Start of Block
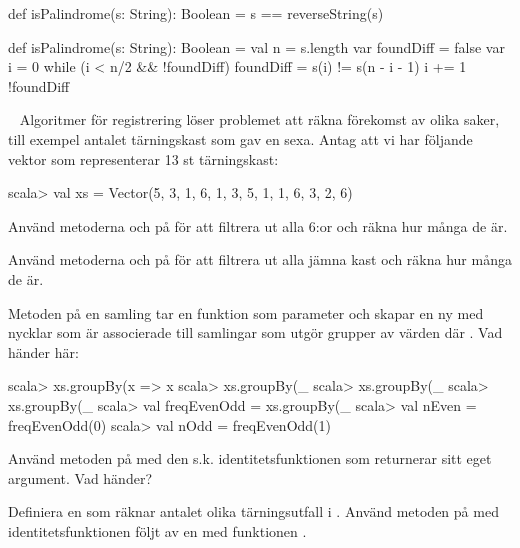 \SubtaskSolved  \begin{Code}
def isPalindrome(s: String): Boolean = {s == reverseString(s)}
\end{Code}

\SubtaskSolved  \begin{Code}
def isPalindrome(s: String): Boolean = {
  val n = s.length
  var foundDiff = false
  var i = 0
  while (i < n/2 && !foundDiff)  {
    foundDiff = s(i) != s(n - i - 1)
    i += 1
  }
  !foundDiff
}
\end{Code}



\QUESTEND









\QUESTBEGIN

\Task \label{task:seq-reg} \what~   Algoritmer för registrering löser problemet att räkna förekomst av olika saker, till exempel antalet tärningskast som gav en sexa. Antag att vi har följande vektor  som representerar 13 st tärningskast:
\begin{REPL}
scala> val xs = Vector(5, 3, 1, 6, 1, 3, 5, 1, 1, 6, 3, 2, 6)
\end{REPL}
\Subtask Använd metoderna  och  på  för att filtrera ut alla 6:or och räkna hur många de är.

\Subtask Använd metoderna  och  på  för att filtrera ut alla jämna kast och räkna hur många de är.

\Subtask Metoden  på en samling tar en funktion  som parameter och skapar en ny  med nycklar  som är associerade till samlingar som utgör grupper av värden där
.  Vad händer här:
\begin{REPL}
scala> xs.groupBy(x => x %
scala> xs.groupBy(_ %
scala> xs.groupBy(_ %
scala> xs.groupBy(_ %
scala> val freqEvenOdd = xs.groupBy(_ %
scala> val nEven = freqEvenOdd(0)
scala> val nOdd = freqEvenOdd(1)
\end{REPL}
\Subtask Använd metoden  på  med den s.k. identitetsfunktionen  som returnerar sitt eget argument. Vad händer?

\Subtask Definiera en  som räknar antalet olika tärningsutfall i . Använd metoden  på  med identitetsfunktionen följt av en  med funktionen .

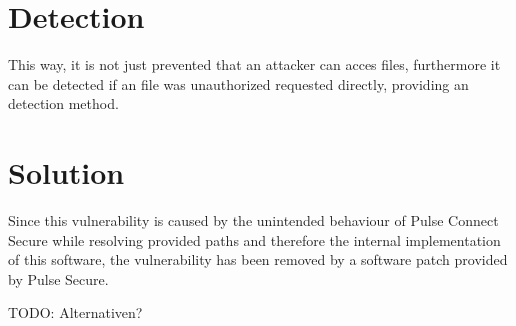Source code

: \section{Detection}
\label{detection}

This way, it is not just prevented that an attacker can acces files, furthermore it can be detected if an file was unauthorized requested directly, providing an detection method.

\section{Solution}
\label{solution}
Since this vulnerability is caused by the unintended behaviour of Pulse Connect Secure while resolving provided paths and therefore the internal implementation of this software, the vulnerability has been removed by a software patch provided by Pulse Secure.

TODO: Alternativen?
End of Block
• [How to complete this task] What is needed is each line of the entries that contains the word "identitetsfunktionen".

• [Output of the exercise]
\Subtask Använd metoden  på  med den s.k. identitetsfunktionen  som returnerar sitt eget argument. Vad händer?
\Subtask Definiera en  som räknar antalet olika tärningsutfall i . Använd metoden  på  med identitetsfunktionen följt av en  med funktionen .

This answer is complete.